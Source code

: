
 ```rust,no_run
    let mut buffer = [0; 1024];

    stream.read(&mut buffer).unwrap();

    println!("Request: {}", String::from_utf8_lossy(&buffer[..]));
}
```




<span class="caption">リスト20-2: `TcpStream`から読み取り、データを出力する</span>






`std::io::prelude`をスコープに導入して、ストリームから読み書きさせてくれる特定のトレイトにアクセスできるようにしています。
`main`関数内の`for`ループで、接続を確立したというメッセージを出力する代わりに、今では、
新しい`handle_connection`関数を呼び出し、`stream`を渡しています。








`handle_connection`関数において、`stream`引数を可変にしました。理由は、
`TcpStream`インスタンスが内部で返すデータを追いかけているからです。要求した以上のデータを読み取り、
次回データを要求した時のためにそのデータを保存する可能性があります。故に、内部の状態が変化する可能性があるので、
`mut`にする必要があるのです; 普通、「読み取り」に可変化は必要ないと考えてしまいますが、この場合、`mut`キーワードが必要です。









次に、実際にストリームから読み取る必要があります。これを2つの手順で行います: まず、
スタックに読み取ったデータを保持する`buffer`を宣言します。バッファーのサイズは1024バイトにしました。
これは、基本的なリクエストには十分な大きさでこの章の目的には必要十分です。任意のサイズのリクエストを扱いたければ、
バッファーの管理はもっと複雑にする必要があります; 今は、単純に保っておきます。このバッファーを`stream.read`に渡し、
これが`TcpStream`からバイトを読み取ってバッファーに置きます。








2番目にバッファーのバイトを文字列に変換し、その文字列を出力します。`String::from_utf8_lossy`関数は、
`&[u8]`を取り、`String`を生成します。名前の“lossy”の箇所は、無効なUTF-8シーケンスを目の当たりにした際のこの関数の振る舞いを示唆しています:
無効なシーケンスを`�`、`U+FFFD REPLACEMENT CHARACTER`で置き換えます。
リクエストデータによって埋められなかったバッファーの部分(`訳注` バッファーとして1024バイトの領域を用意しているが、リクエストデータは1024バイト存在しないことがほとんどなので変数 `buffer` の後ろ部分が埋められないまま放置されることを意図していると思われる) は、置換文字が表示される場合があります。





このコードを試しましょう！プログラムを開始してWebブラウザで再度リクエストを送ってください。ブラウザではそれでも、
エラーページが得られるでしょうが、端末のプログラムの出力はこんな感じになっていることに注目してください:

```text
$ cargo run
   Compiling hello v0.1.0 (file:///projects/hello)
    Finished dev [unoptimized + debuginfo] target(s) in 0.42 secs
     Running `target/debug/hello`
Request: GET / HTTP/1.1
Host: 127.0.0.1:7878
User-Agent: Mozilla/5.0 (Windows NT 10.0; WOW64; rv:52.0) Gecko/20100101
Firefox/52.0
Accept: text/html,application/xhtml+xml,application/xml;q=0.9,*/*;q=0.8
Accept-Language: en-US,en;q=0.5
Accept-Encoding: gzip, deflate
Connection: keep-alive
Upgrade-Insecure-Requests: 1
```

> [Directions for this task] Each line of the material above either contains the word "TcpStream" or does not; state how many do, and nothing else.

> [Output for this task] 3